WTN interviewed David Cagigal, Alliant’s chief information technology officer, for an August feature, and presents more details in this Q & A format. Here are more excerpts, including a fuller accounting of what the company faced the day after.
WTN: Without that two-way backup capability, what would you have faced?
Cagigal: [Laughs] Outages, long, long outages in the state of Iowa that would have been detrimental to assisting our customers.
WTN: Can you summarize what you faced on the first day you reported for work after the flooding?
Cagigal: I’ll give you some background leading up to the day. We have just a little over 30 people that work there [in Cedar Rapids]. They are network staff, server, and workstation. And then there is a group of application developers that supports billing. Those are the four groups that are there in addition to records management, so there are five groups, and the sum total of those groups is about 30 people.
So on Wednesday night, June 11, we [Madison] were alerted, and we got on a conference call, and this is the Crisis Management Team (CMT). We have members on the Crisis Management Team, when it’s invoked, and everyone has a role to play. Although the CMT was not invoked, we got on the phone on Wednesday night in anticipation that there may be an issue of service [in Cedar Rapids]. This was about five o’clock, four or five o’clock Wednesday night. Weather predictions were pretty dire, water levels were rising, and we were informed that although the water was rising, we had no imminent danger. We were assured that it would crest and then it would pass without fanfare.

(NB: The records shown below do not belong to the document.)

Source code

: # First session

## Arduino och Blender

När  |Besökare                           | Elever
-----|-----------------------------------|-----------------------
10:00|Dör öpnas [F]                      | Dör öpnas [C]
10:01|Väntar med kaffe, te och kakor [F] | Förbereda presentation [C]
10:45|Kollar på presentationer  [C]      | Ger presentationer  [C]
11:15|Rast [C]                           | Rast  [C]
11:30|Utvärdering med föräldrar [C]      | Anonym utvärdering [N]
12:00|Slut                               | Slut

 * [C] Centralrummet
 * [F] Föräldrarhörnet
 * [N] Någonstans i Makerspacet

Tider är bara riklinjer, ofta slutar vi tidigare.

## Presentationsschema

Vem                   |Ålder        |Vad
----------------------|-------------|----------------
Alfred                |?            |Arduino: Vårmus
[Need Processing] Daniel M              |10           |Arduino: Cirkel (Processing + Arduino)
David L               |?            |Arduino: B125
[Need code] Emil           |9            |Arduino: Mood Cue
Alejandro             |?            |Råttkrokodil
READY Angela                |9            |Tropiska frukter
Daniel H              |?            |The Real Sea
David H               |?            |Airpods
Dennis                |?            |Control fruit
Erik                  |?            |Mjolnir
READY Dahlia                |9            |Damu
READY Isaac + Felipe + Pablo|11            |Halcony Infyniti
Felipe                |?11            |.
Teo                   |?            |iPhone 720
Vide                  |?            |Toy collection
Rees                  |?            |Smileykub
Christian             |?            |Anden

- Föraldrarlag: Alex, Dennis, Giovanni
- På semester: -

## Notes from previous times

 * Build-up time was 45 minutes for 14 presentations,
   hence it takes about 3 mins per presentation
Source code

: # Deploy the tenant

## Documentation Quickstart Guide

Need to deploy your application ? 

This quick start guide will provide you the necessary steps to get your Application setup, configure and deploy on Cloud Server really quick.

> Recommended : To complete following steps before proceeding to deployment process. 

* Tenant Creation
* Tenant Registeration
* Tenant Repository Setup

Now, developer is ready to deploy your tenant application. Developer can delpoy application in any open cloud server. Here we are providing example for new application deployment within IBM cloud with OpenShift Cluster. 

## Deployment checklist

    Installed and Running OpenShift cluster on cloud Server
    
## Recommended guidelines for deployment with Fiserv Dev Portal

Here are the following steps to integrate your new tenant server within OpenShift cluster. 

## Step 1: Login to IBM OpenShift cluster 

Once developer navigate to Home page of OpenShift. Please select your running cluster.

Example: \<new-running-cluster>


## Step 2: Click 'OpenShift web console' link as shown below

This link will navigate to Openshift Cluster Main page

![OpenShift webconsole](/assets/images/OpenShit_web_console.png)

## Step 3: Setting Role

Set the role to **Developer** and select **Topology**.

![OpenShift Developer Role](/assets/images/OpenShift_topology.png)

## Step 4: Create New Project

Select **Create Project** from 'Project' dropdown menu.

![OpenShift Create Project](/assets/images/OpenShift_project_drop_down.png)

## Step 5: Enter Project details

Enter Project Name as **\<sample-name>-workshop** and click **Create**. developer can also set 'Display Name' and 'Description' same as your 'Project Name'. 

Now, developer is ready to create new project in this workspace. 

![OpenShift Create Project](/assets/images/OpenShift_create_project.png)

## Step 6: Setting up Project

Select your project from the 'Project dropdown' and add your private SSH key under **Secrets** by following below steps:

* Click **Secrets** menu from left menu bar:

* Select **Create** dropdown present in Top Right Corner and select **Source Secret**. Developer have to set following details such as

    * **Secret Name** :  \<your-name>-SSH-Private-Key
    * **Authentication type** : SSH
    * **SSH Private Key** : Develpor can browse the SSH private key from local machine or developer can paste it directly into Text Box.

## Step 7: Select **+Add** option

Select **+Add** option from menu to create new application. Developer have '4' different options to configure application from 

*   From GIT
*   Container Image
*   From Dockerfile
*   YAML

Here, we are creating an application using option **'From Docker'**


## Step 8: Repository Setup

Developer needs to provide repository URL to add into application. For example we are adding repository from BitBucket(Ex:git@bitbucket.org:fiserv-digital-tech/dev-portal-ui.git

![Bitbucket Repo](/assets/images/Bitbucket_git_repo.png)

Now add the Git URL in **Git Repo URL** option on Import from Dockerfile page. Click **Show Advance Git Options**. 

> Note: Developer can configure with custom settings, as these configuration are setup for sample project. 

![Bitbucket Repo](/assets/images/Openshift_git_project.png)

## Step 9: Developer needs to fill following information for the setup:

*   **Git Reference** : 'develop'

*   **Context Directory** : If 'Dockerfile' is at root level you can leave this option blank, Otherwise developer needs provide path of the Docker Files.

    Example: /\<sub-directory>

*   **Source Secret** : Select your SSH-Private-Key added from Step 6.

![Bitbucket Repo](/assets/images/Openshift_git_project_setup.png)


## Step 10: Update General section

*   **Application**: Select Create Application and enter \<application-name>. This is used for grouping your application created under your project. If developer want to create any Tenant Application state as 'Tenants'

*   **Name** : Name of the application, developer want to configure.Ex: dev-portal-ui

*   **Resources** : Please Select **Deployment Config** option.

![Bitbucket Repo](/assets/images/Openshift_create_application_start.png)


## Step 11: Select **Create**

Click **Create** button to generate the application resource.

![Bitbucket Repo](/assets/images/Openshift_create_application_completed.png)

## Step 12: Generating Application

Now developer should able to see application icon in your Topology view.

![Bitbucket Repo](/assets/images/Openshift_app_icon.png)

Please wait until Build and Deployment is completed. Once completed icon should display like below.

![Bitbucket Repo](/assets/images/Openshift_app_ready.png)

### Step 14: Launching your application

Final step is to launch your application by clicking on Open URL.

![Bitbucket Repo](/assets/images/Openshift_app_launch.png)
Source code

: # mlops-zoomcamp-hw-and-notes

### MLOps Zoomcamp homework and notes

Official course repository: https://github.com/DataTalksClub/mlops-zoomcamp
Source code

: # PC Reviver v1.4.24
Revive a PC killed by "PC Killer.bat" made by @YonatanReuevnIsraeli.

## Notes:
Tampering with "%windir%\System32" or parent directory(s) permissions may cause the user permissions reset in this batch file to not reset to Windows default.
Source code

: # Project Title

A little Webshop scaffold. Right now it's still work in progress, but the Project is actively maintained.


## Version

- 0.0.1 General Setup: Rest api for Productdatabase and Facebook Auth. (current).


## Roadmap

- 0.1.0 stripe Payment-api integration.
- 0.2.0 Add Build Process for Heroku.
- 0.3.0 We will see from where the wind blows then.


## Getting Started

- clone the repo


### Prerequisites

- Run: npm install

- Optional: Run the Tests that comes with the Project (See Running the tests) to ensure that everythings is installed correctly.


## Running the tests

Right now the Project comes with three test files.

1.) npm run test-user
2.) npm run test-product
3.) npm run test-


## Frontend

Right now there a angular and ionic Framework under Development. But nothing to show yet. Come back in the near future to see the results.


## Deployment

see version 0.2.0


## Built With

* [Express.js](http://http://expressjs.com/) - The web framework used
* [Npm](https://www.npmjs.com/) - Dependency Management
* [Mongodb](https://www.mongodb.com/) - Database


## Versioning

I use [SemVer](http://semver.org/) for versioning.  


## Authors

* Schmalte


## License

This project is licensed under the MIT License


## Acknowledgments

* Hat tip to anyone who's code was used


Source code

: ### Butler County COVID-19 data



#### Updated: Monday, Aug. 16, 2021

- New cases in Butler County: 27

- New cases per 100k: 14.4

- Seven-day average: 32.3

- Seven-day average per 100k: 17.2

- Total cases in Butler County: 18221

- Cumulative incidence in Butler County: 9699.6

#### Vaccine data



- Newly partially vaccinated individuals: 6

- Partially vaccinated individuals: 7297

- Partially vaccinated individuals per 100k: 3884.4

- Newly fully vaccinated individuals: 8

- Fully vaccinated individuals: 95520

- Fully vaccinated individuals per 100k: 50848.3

We were on the call for maybe an hour. I was talking to the select few that were still in the building after six o’clock, and they said the water was rising rapidly. We remained in the building in Madison until about eight or nine o’clock. My staff and my leadership team, we were here, let’s say it’s about eight o’clock, and then we went out to dinner over at Texas Roadhouse, the three of us, myself and two managers.
We would get updates by cell phone from people who were in the building, in the [Cedar Rapids] tower. It’s a 21-story building. So we went to dinner and the three of us said that we need to send somebody there. So we sent Dee Dee Crowley. She left by 10 o’clock at night, got there about midnight, and the water was continually rising. When she got there, she rendered an assessment that was inconsistent with the assurances that we got.
Wednesday night, several people were sandbagging the building, and they had completed the perimeter of two to three feet, and if you look at some of the photos you can see the sandbagging that went around the building. So they had completed that task by midnight and Dee Dee got there and said that the water was coming out of the riverbank and onto the street and toward the tower.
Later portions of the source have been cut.